More Stupid Screwups

The latest screwup involves quantifiers. In the original design, quantifiers ran from 0 to 10. In the new design, there are actually three different types of quantifiers:

BNumber Quantifiers: used to specify the values of PVirtue variables. Range: -1 to +1
Positive Integer Quantifiers: used to specify an auragon count. Range: 0 to +3.
Uncertainty Quantifiers: used to specify the magnitude of uncertainty of either of the above. Range -1 to +1

These three sets were cobbled together at different times as the need for them arose. The positive integer quantifiers are a subset of the BNumber quantifiers, but they’re stored as floating point numbers that are integers.

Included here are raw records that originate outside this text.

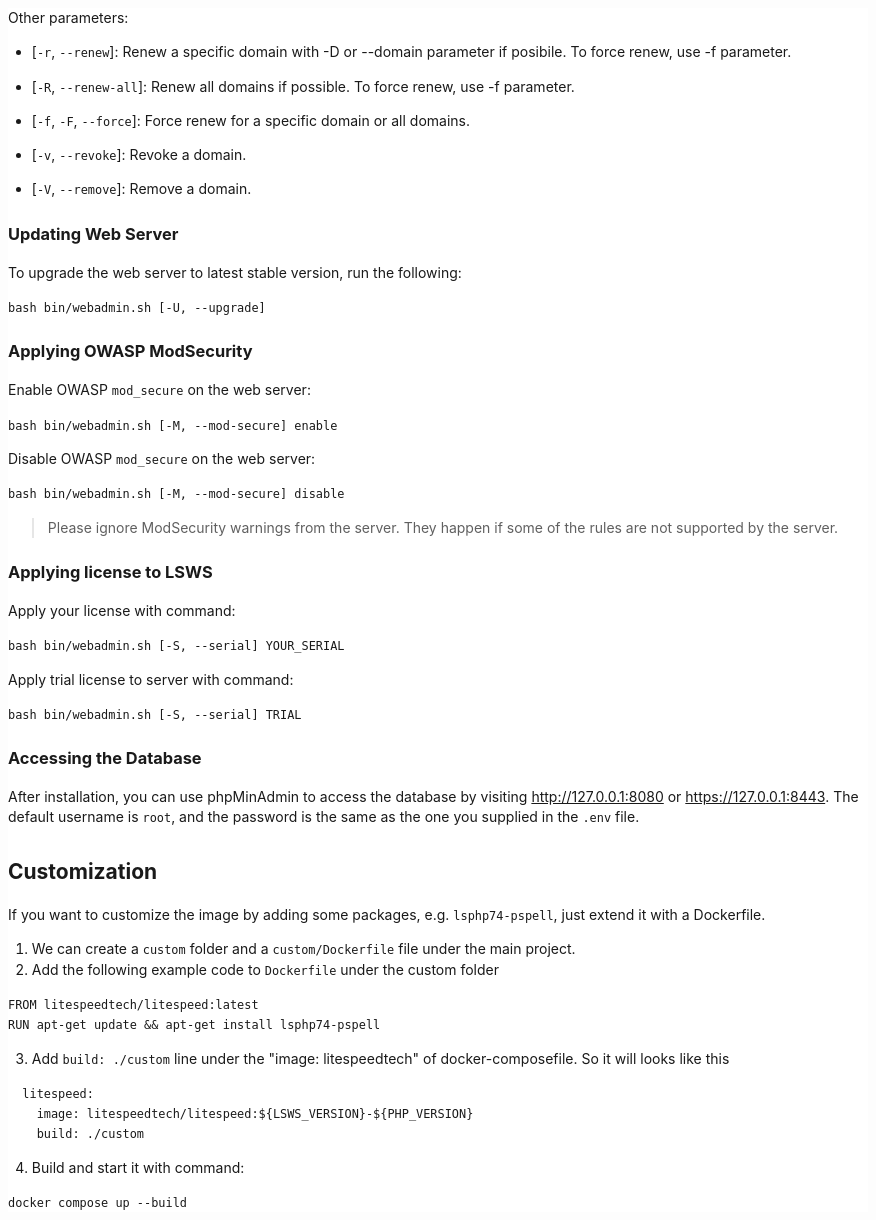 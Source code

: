 Other parameters:

  * [`-r`, `--renew`]: Renew a specific domain with -D or --domain parameter if posibile. To force renew, use -f parameter.

  * [`-R`, `--renew-all`]: Renew all domains if possible. To force renew, use -f parameter.  

  * [`-f`, `-F`, `--force`]: Force renew for a specific domain or all domains. 

  * [`-v`, `--revoke`]: Revoke a domain.  

  * [`-V`, `--remove`]: Remove a domain.   
  
### Updating Web Server
To upgrade the web server to latest stable version, run the following:
```
bash bin/webadmin.sh [-U, --upgrade]
```
### Applying OWASP ModSecurity
Enable OWASP `mod_secure` on the web server: 
```
bash bin/webadmin.sh [-M, --mod-secure] enable
```
Disable OWASP `mod_secure` on the web server: 
```
bash bin/webadmin.sh [-M, --mod-secure] disable
```
>Please ignore ModSecurity warnings from the server. They happen if some of the rules are not supported by the server.
### Applying license to LSWS
Apply your license with command:
```
bash bin/webadmin.sh [-S, --serial] YOUR_SERIAL
```
Apply trial license to server with command:
```
bash bin/webadmin.sh [-S, --serial] TRIAL
```

### Accessing the Database
After installation, you can use phpMinAdmin to access the database by visiting http://127.0.0.1:8080 or https://127.0.0.1:8443. The default username is `root`, and the password is the same as the one you supplied in the `.env` file.

## Customization
If you want to customize the image by adding some packages, e.g. `lsphp74-pspell`, just extend it with a Dockerfile. 
1. We can create a `custom` folder and a `custom/Dockerfile` file under the main project. 
2. Add the following example code to `Dockerfile` under the custom folder
```
FROM litespeedtech/litespeed:latest
RUN apt-get update && apt-get install lsphp74-pspell
```
3. Add `build: ./custom` line under the "image: litespeedtech" of docker-composefile. So it will looks like this 
```
  litespeed:
    image: litespeedtech/litespeed:${LSWS_VERSION}-${PHP_VERSION}
    build: ./custom
```
4. Build and start it with command:
```
docker compose up --build
```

But the real problem comes from the uncertainty quantifiers. They require their own sympols, like so:

quantifiers1

The BNumber Quantifiers comprise the entire upper line; the Positive Integer quantifiers comprise the four on the right of the upper line; and the Uncertainty Quantifiers comprise the lower line. While two of the three quantifier sets share the same sympols, the lower set is completely different.

Now, all the quantifiers have to fit into the same word class: Quantifiers — { light bulb turns on } — wait a minute! I can add members to that class! I can add a boolean for each of the three quantifier types (isBNumber, isInteger, isCertainty) and float for its actual value. That will solve all my problems!

See, that was easy, once I started to organize my thoughts about the problem. That’s the value of these essays.